Reports have dropped by more than 20 per cent compared to previous years, but Kids Help Line calls have swelled.

Reports have dropped by more than 20 per cent compared to previous years, but help line calls have swelled

Significantly fewer reports of child abuse in B.C. suggest instances have gone unreported due to isolation and quarantine, says Dr. Nita Jain from B.C.'s Children's Hospital. (Shutterstock)

A B.C. doctor is sounding the alarm over an uncharacteristic drop in the number of child abuse reports to the province's Ministry of Children and Family Development since the start of the COVID-19 pandemic — which could mean more than 1,000 cases have gone unreported.

Reports of child abuse from late March to early May are down 23 per cent, compared to the the same time last year, and down and 29 per cent from 2018, according to Dr. Nita Jain from B.C.'s Children's Hospital (BCCH).

That amounts to up to 2,000 fewer reports of child abuse than usual over the six-week period. CBC News confirmed the numbers with the MCFD.

As many families self-isolate due to physical distancing measures, Jain fears instances of child abuse are going unnoticed.

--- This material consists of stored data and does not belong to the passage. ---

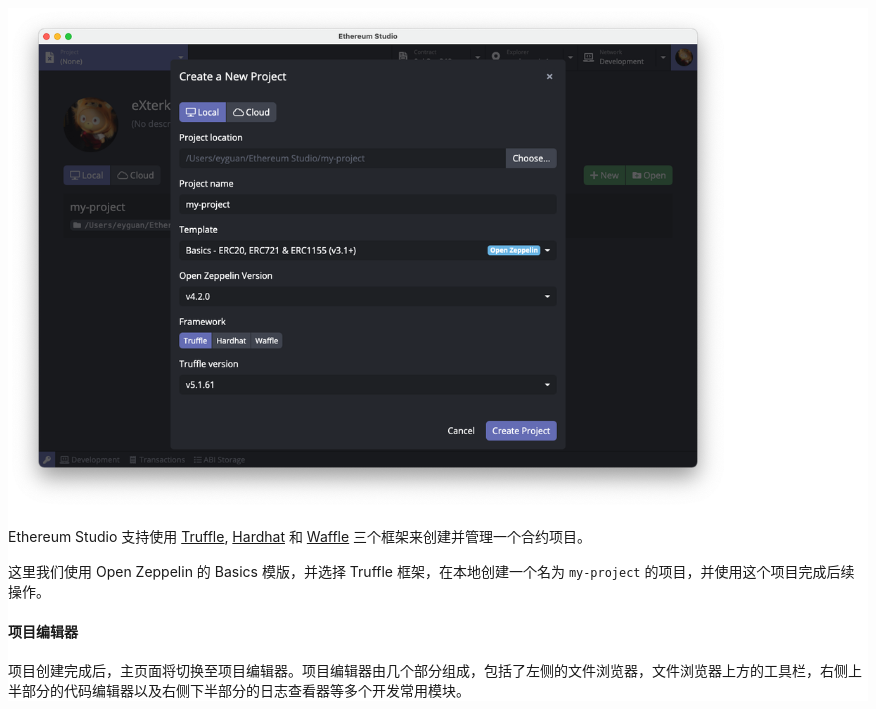   <img src="./screenshots/create_project.png" width="720px">
</p>

Ethereum Studio 支持使用 [Truffle](https://www.trufflesuite.com/truffle), [Hardhat](https://hardhat.org/) 和 [Waffle](https://getwaffle.io/) 三个框架来创建并管理一个合约项目。

这里我们使用 Open Zeppelin 的 Basics 模版，并选择 Truffle 框架，在本地创建一个名为 `my-project` 的项目，并使用这个项目完成后续操作。

#### 项目编辑器

项目创建完成后，主页面将切换至项目编辑器。项目编辑器由几个部分组成，包括了左侧的文件浏览器，文件浏览器上方的工具栏，右侧上半部分的代码编辑器以及右侧下半部分的日志查看器等多个开发常用模块。

<p align="center">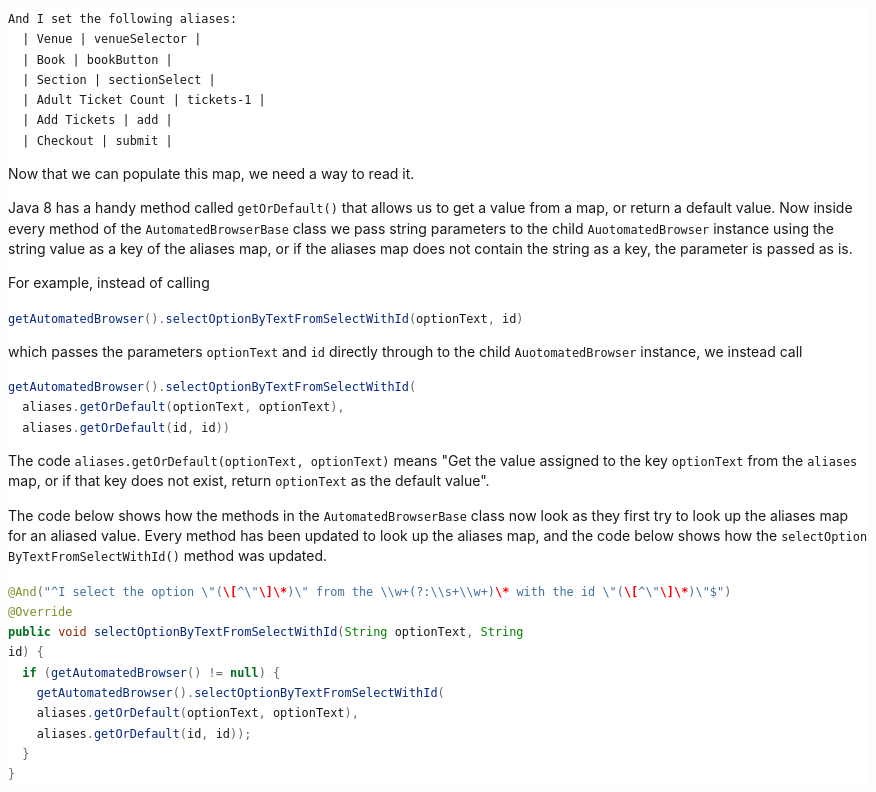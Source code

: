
 ```gherkin
And I set the following aliases:
  | Venue | venueSelector |
  | Book | bookButton |
  | Section | sectionSelect |
  | Adult Ticket Count | tickets-1 |
  | Add Tickets | add |
  | Checkout | submit |
```

Now that we can populate this map, we need a way to read it.

Java 8 has a handy method called `getOrDefault()` that allows us to get a
value from a map, or return a default value. Now inside every method of
the `AutomatedBrowserBase` class we pass string parameters to the child
`AuotomatedBrowser` instance using the string value as a key of the
aliases map, or if the aliases map does not contain the string as a key,
the parameter is passed as is.

For example, instead of calling

```java
getAutomatedBrowser().selectOptionByTextFromSelectWithId(optionText, id)
```

which passes the parameters `optionText` and `id` directly through to the
child `AuotomatedBrowser` instance, we instead call 

```java
getAutomatedBrowser().selectOptionByTextFromSelectWithId(
  aliases.getOrDefault(optionText, optionText),
  aliases.getOrDefault(id, id))
```

The code `aliases.getOrDefault(optionText, optionText)` means "Get the
value assigned to the key `optionText` from the `aliases` map, or if that
key does not exist, return `optionText` as the default value".

The code below shows how the methods in the `AutomatedBrowserBase`
class now look as they first try to look up the aliases map for an
aliased value. Every method has been updated to look up the aliases map,
and the code below shows how the `selectOptionByTextFromSelectWithId()`
method was updated.

```java
@And("^I select the option \"(\[^\"\]\*)\" from the \\w+(?:\\s+\\w+)\* with the id \"(\[^\"\]\*)\"$")
@Override
public void selectOptionByTextFromSelectWithId(String optionText, String
id) {
  if (getAutomatedBrowser() != null) {
    getAutomatedBrowser().selectOptionByTextFromSelectWithId(
    aliases.getOrDefault(optionText, optionText),
    aliases.getOrDefault(id, id));
  }
}
```
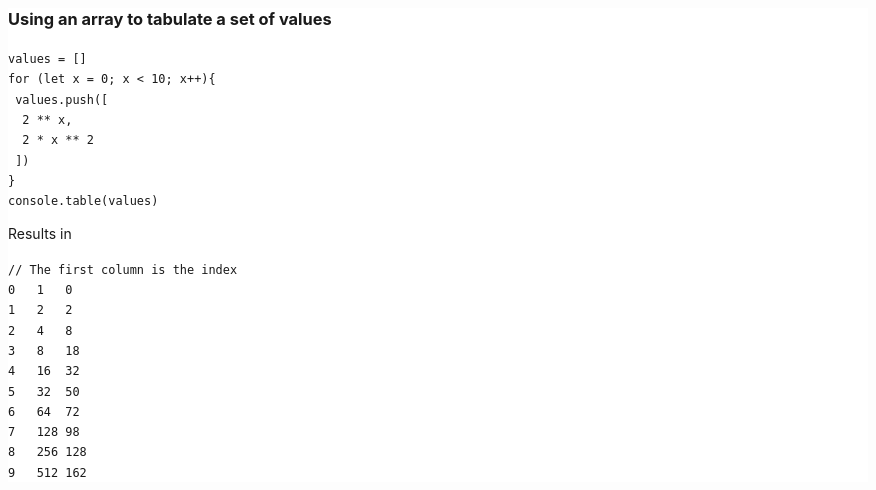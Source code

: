 ### Using an array to tabulate a set of values

    values = []
    for (let x = 0; x < 10; x++){
     values.push([
      2 ** x,
      2 * x ** 2
     ])
    }
    console.table(values)

Results in

    // The first column is the index
    0   1   0
    1   2   2
    2   4   8
    3   8   18
    4   16  32
    5   32  50
    6   64  72
    7   128 98
    8   256 128
    9   512 162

"With physical distancing measures, what happens is we all end up in our homes and children are not as visible as they typically are when they are out and about within the school system, and within the daycare system," said Jain, who is the medical director of the hospital's child protection service unit.

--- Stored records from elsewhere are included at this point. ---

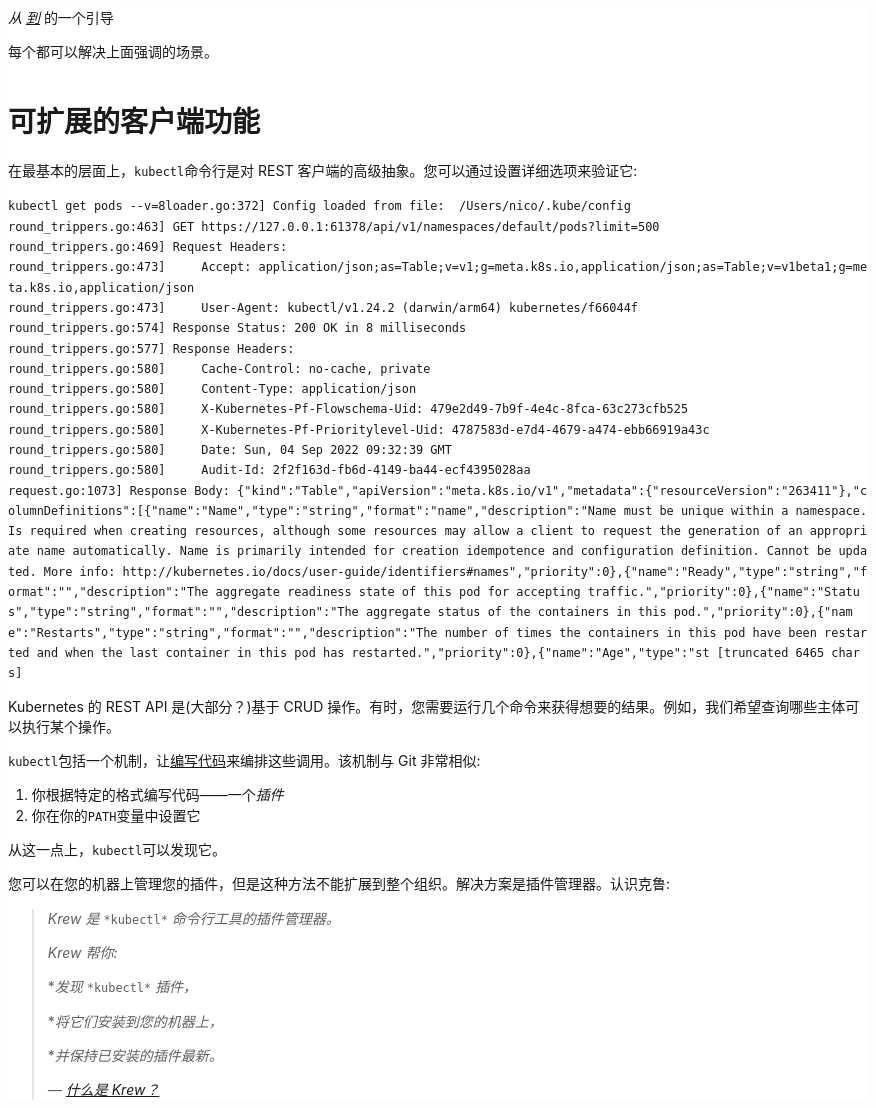 *从* [*到*](https://kubernetes.io/blog/2019/03/21/a-guide-to-kubernetes-admission-controllers) 的一个引导

每个都可以解决上面强调的场景。

# 可扩展的客户端功能

在最基本的层面上，`kubectl`命令行是对 REST 客户端的高级抽象。您可以通过设置详细选项来验证它:

```
kubectl get pods --v=8loader.go:372] Config loaded from file:  /Users/nico/.kube/config
round_trippers.go:463] GET https://127.0.0.1:61378/api/v1/namespaces/default/pods?limit=500
round_trippers.go:469] Request Headers:
round_trippers.go:473]     Accept: application/json;as=Table;v=v1;g=meta.k8s.io,application/json;as=Table;v=v1beta1;g=meta.k8s.io,application/json
round_trippers.go:473]     User-Agent: kubectl/v1.24.2 (darwin/arm64) kubernetes/f66044f
round_trippers.go:574] Response Status: 200 OK in 8 milliseconds
round_trippers.go:577] Response Headers:
round_trippers.go:580]     Cache-Control: no-cache, private
round_trippers.go:580]     Content-Type: application/json
round_trippers.go:580]     X-Kubernetes-Pf-Flowschema-Uid: 479e2d49-7b9f-4e4c-8fca-63c273cfb525
round_trippers.go:580]     X-Kubernetes-Pf-Prioritylevel-Uid: 4787583d-e7d4-4679-a474-ebb66919a43c
round_trippers.go:580]     Date: Sun, 04 Sep 2022 09:32:39 GMT
round_trippers.go:580]     Audit-Id: 2f2f163d-fb6d-4149-ba44-ecf4395028aa
request.go:1073] Response Body: {"kind":"Table","apiVersion":"meta.k8s.io/v1","metadata":{"resourceVersion":"263411"},"columnDefinitions":[{"name":"Name","type":"string","format":"name","description":"Name must be unique within a namespace. Is required when creating resources, although some resources may allow a client to request the generation of an appropriate name automatically. Name is primarily intended for creation idempotence and configuration definition. Cannot be updated. More info: http://kubernetes.io/docs/user-guide/identifiers#names","priority":0},{"name":"Ready","type":"string","format":"","description":"The aggregate readiness state of this pod for accepting traffic.","priority":0},{"name":"Status","type":"string","format":"","description":"The aggregate status of the containers in this pod.","priority":0},{"name":"Restarts","type":"string","format":"","description":"The number of times the containers in this pod have been restarted and when the last container in this pod has restarted.","priority":0},{"name":"Age","type":"st [truncated 6465 chars]
```

Kubernetes 的 REST API 是(大部分？)基于 CRUD 操作。有时，您需要运行几个命令来获得想要的结果。例如，我们希望查询哪些主体可以执行某个操作。

`kubectl`包括一个机制，让[编写代码](https://kubernetes.io/docs/tasks/extend-kubectl/kubectl-plugins/)来编排这些调用。该机制与 Git 非常相似:

1.  你根据特定的格式编写代码——一个*插件*
2.  你在你的`PATH`变量中设置它

从这一点上，`kubectl`可以发现它。

您可以在您的机器上管理您的插件，但是这种方法不能扩展到整个组织。解决方案是插件管理器。认识克鲁:

> *Krew 是* `*kubectl*` *命令行工具的插件管理器。*
> 
> *Krew 帮你:*
> 
> **发现* `*kubectl*` *插件，*
> 
> **将它们安装到您的机器上，*
> 
> **并保持已安装的插件最新。*
> 
> *—* [*什么是 Krew？*](https://krew.sigs.k8s.io/)
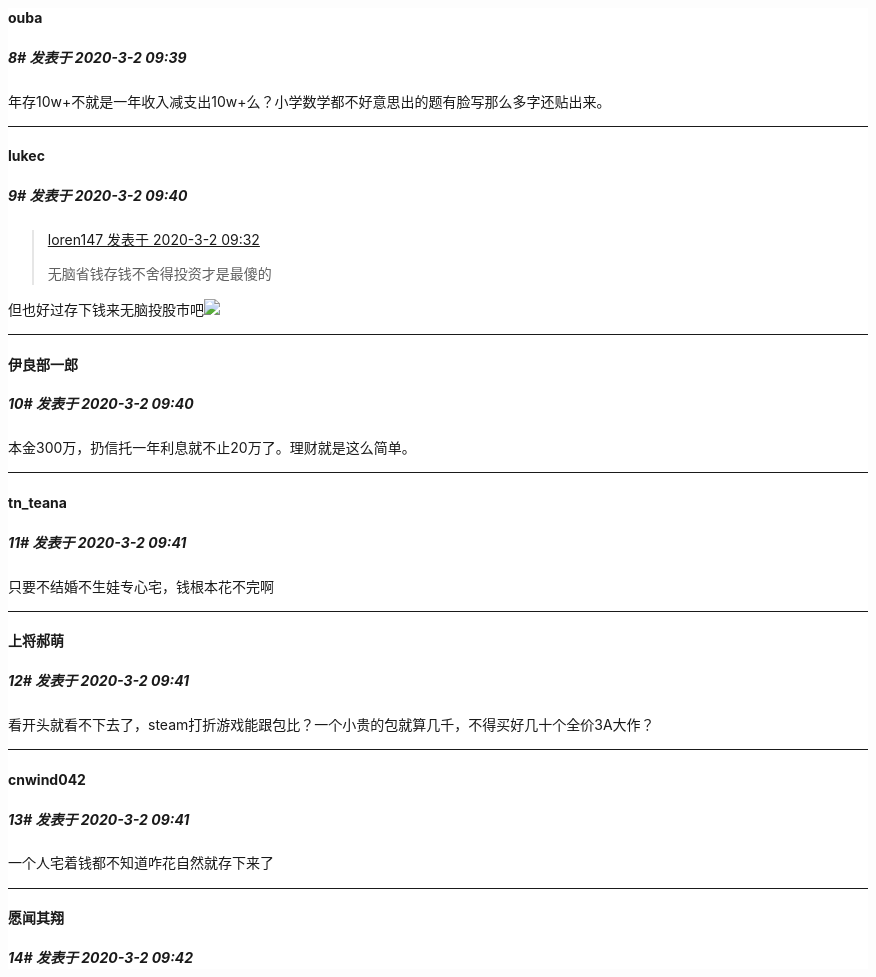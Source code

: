 ####  ouba  
##### 8#       发表于 2020-3-2 09:39


年存10w+不就是一年收入减支出10w+么？小学数学都不好意思出的题有脸写那么多字还贴出来。


-----

####  lukec  
##### 9#       发表于 2020-3-2 09:40


<blockquote><a href="httphttps://bbs.saraba1st.com/2b/forum.php?mod=redirect&amp;goto=findpost&amp;pid=46587394&amp;ptid=1916693" target="_blank">loren147 发表于 2020-3-2 09:32</a>

无脑省钱存钱不舍得投资才是最傻的</blockquote>
但也好过存下钱来无脑投股市吧<img src="https://static.saraba1st.com/image/smiley/face2017/037.png" referrerpolicy="no-referrer">


-----

####  伊良部一郎  
##### 10#       发表于 2020-3-2 09:40


本金300万，扔信托一年利息就不止20万了。理财就是这么简单。


-----

####  tn_teana  
##### 11#       发表于 2020-3-2 09:41


只要不结婚不生娃专心宅，钱根本花不完啊


-----

####  上将郝萌  
##### 12#       发表于 2020-3-2 09:41


看开头就看不下去了，steam打折游戏能跟包比？一个小贵的包就算几千，不得买好几十个全价3A大作？


-----

####  cnwind042  
##### 13#       发表于 2020-3-2 09:41


一个人宅着钱都不知道咋花自然就存下来了


-----

####  愿闻其翔  
##### 14#       发表于 2020-3-2 09:42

"It leaves those of us who work in this area concerned that those children who would be in the public eye are not visible, and we worry what might be happening behind closed doors," she said.

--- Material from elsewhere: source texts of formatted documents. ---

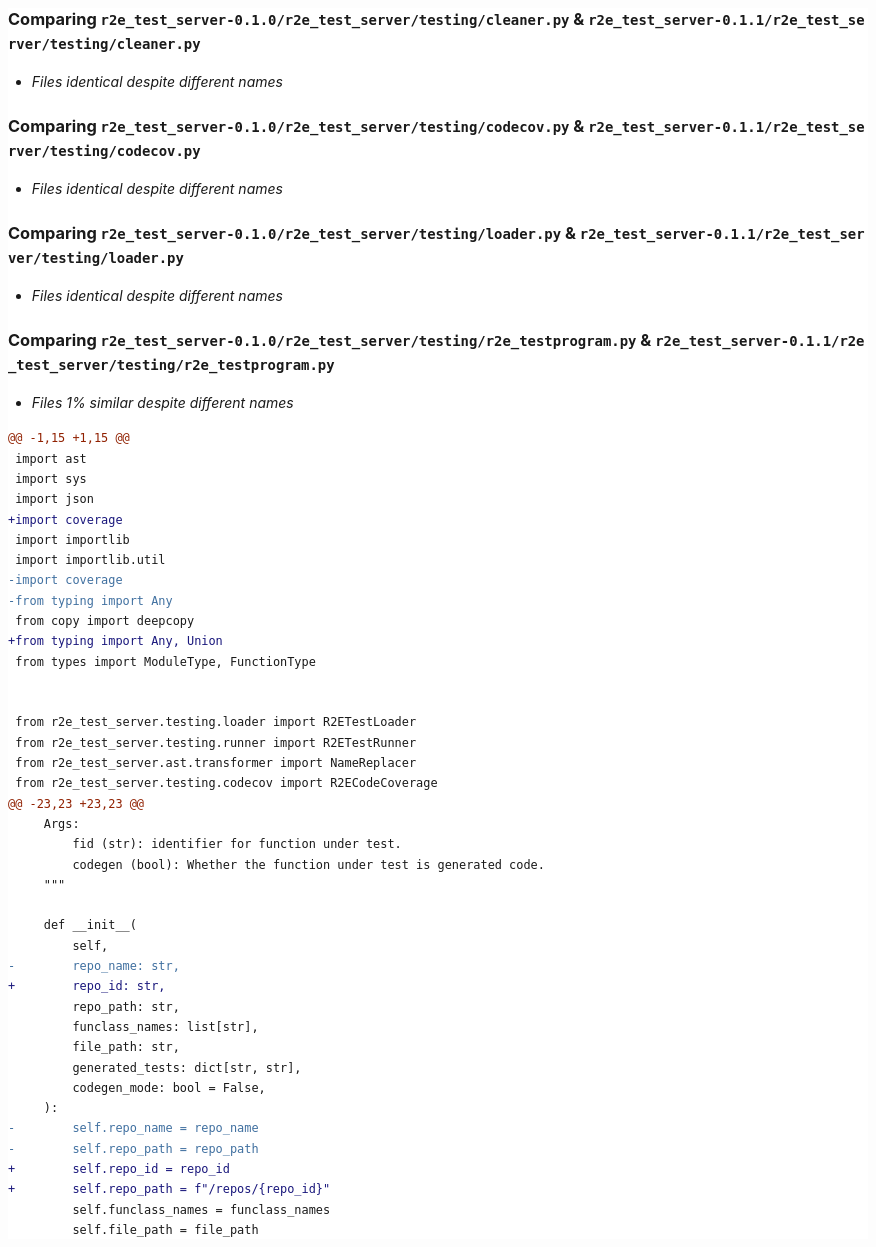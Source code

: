 ### Comparing `r2e_test_server-0.1.0/r2e_test_server/testing/cleaner.py` & `r2e_test_server-0.1.1/r2e_test_server/testing/cleaner.py`

 * *Files identical despite different names*

### Comparing `r2e_test_server-0.1.0/r2e_test_server/testing/codecov.py` & `r2e_test_server-0.1.1/r2e_test_server/testing/codecov.py`

 * *Files identical despite different names*

### Comparing `r2e_test_server-0.1.0/r2e_test_server/testing/loader.py` & `r2e_test_server-0.1.1/r2e_test_server/testing/loader.py`

 * *Files identical despite different names*

### Comparing `r2e_test_server-0.1.0/r2e_test_server/testing/r2e_testprogram.py` & `r2e_test_server-0.1.1/r2e_test_server/testing/r2e_testprogram.py`

 * *Files 1% similar despite different names*

```diff
@@ -1,15 +1,15 @@
 import ast
 import sys
 import json
+import coverage
 import importlib
 import importlib.util
-import coverage
-from typing import Any
 from copy import deepcopy
+from typing import Any, Union
 from types import ModuleType, FunctionType
 
 
 from r2e_test_server.testing.loader import R2ETestLoader
 from r2e_test_server.testing.runner import R2ETestRunner
 from r2e_test_server.ast.transformer import NameReplacer
 from r2e_test_server.testing.codecov import R2ECodeCoverage
@@ -23,23 +23,23 @@
     Args:
         fid (str): identifier for function under test.
         codegen (bool): Whether the function under test is generated code.
     """
 
     def __init__(
         self,
-        repo_name: str,
+        repo_id: str,
         repo_path: str,
         funclass_names: list[str],
         file_path: str,
         generated_tests: dict[str, str],
         codegen_mode: bool = False,
     ):
-        self.repo_name = repo_name
-        self.repo_path = repo_path
+        self.repo_id = repo_id
+        self.repo_path = f"/repos/{repo_id}"
         self.funclass_names = funclass_names
         self.file_path = file_path
```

A lack of reporting means children miss out on essential mental and physical health programs and support services.

"The consequences can be tragic. We see children that can die from neglect, from physical abuse ... this is a really unfortunate problem that exists in society."

In an emailed statement, the MCFD said child abuse reports typically drop during the province's spring break in March, but noted this year the numbers dipped well below what was expected and continued into April.

"It's still early days and we are working hard to track and analyze the data. Our primary responsibility is to ensure the safety and well-being of the children and youth in our care, their caregivers and of families receiving services," said a spokesperson.

Doctors at B.C. Children’s Hospital are concerned about the mental and physical health of children who are slipping through the cracks, (Maggie MacPherson/CBC)

Help phone calls swell

For every 1,000 children in B.C., about 21 experience child abuse that is subsequently reported to authorities, although many more cases likely go unreported, according to a Child Health B.C. report.

"There is a baseline background rate of child abuse that is going on all the time," Jain said. "The number of children that are actually reported to the ministry for concerns about suspected childhood abuse and neglect are just really a tip of the iceberg."

The Kids Help Phone is among supports available for children through the pandemic.

Service volumes are up by 112 per cent, while conversations specifically related to the pandemic have increased by 400 per cent since March 12.

British Columbians are urged to dial 1-800-663-9122 to report any instance of child abuse to the Ministry of Children and Family Development. If the child or youth is in immediate danger, you should call local police.